Yeah I only saw Octavian once in a friends town. I thought that was pretty cool. =P


----------



## Draco Roar (Mar 1, 2009)

http://accf.wikispaces.com/villagers Heres a list of the villagers and there is around 200 neighbours and there are actually quite a few monkeys but not many octopi or bulls or cows or goats or-- well I could go on. Have a look for yourself!


----------



## Toad Kart 64 (Mar 1, 2009)

Silverstorms said:
			
		

> If monkeys are rare then I hit the jackpot, because I have two.


Lucky.... which ones?

The ones I want mostly are Champ and Simon.


----------



## TigerCrossing (Mar 7, 2009)

Are goats rare...?


----------



## MattyofAlbion (Mar 7, 2009)

i think so Tigercrossing because there aren't many in the game...


----------



## Suaure (Mar 7, 2009)

I WANA KANGAROO!!!!!


----------



## Suaure (Mar 7, 2009)

Here are all the rare animals
Anteaters(4)
Bulls(2)
Chickens(5)
Cows(2)
Crocodiles(3)
Goats(2)
Gorillas(5)
Hippopotamuses(2)
Koala Bears(4)
Kangaroos(3)
Lions(3)
Monkeys(6)
Octopi(2)
Ostriches(2)
Rhinos(2)
Sheep(5)
Tigers(2)

Everything else is NOT rare. Hope this clears things up a lot.


----------



## MattyofAlbion (Mar 7, 2009)

Suaure said:
			
		

> Here are all the rare animals
> Anteaters(4)
> Bulls(2)
> Chickens(5)
> ...


chickens arent really that rare...


----------



## Suaure (Mar 7, 2009)

MattyofAlbion said:
			
		

> Suaure said:
> 
> 
> 
> ...


Well. 5 Chickens. 6 monkeys. Monkeys are rare. So why not chickens. :gyroidsideways:


----------



## MattyofAlbion (Mar 7, 2009)

because they appear more often...


----------



## Toad Kart 64 (Mar 7, 2009)

Anteaters, koalas, and monkeys are not rare.
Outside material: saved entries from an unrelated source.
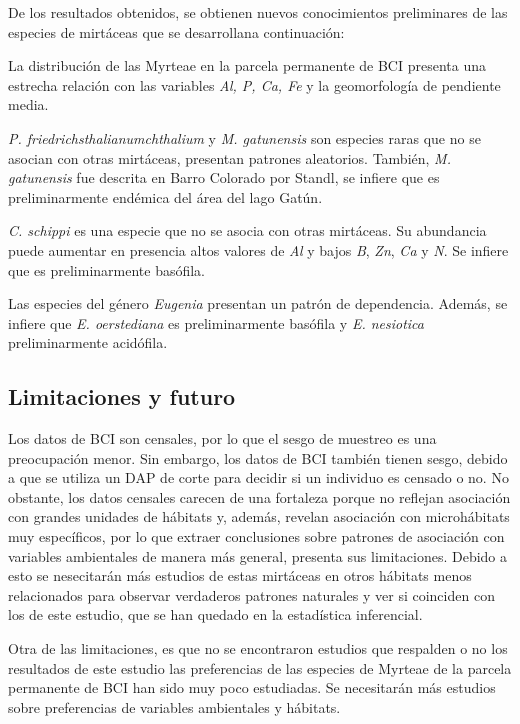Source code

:\documentclass[11pt,]{article}
\begin{document}
De los resultados obtenidos, se obtienen nuevos conocimientos
preliminares de las especies de mirtáceas que se desarrollana
continuación:

La distribución de las Myrteae en la parcela permanente de BCI presenta
una estrecha relación con las variables \emph{Al, P, Ca, Fe} y la
geomorfología de pendiente media.

\emph{P. friedrichsthalianumchthalium} y \emph{M. gatunensis} son
especies raras que no se asocian con otras mirtáceas, presentan patrones
aleatorios. También, \emph{M. gatunensis} fue descrita en Barro Colorado
por Standl, se infiere que es preliminarmente endémica del área del lago
Gatún.

\emph{C. schippi} es una especie que no se asocia con otras mirtáceas.
Su abundancia puede aumentar en presencia altos valores de \emph{Al} y
bajos \emph{B}, \emph{Zn}, \emph{Ca} y \emph{N}. Se infiere que es
preliminarmente basófila.

Las especies del género \emph{Eugenia} presentan un patrón de
dependencia. Además, se infiere que \emph{E. oerstediana} es
preliminarmente basófila y \emph{E. nesiotica} preliminarmente
acidófila.

\subsection{Limitaciones y futuro}\label{limitaciones-y-futuro}

Los datos de BCI son censales, por lo que el sesgo de muestreo es una
preocupación menor. Sin embargo, los datos de BCI también tienen sesgo,
debido a que se utiliza un DAP de corte para decidir si un individuo es
censado o no. No obstante, los datos censales carecen de una fortaleza
porque no reflejan asociación con grandes unidades de hábitats y,
además, revelan asociación con microhábitats muy específicos, por lo que
extraer conclusiones sobre patrones de asociación con variables
ambientales de manera más general, presenta sus limitaciones. Debido a
esto se nesecitarán más estudios de estas mirtáceas en otros hábitats
menos relacionados para observar verdaderos patrones naturales y ver si
coinciden con los de este estudio, que se han quedado en la estadística
inferencial.

Otra de las limitaciones, es que no se encontraron estudios que
respalden o no los resultados de este estudio las preferencias de las
especies de Myrteae de la parcela permanente de BCI han sido muy poco
estudiadas. Se necesitarán más estudios sobre preferencias de variables
ambientales y hábitats.
\end{document}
I have an anteater, my friend has two...

My friend used to have a koala then it moved out...

And I know tons of people that have monkeys.


----------



## KingofHearts (Mar 8, 2009)

I don't really think there are rare animals. You just get what you get... =P


----------



## StbAn (Mar 8, 2009)

I have the only two ostriches:

Queenie





and
Gladyz


----------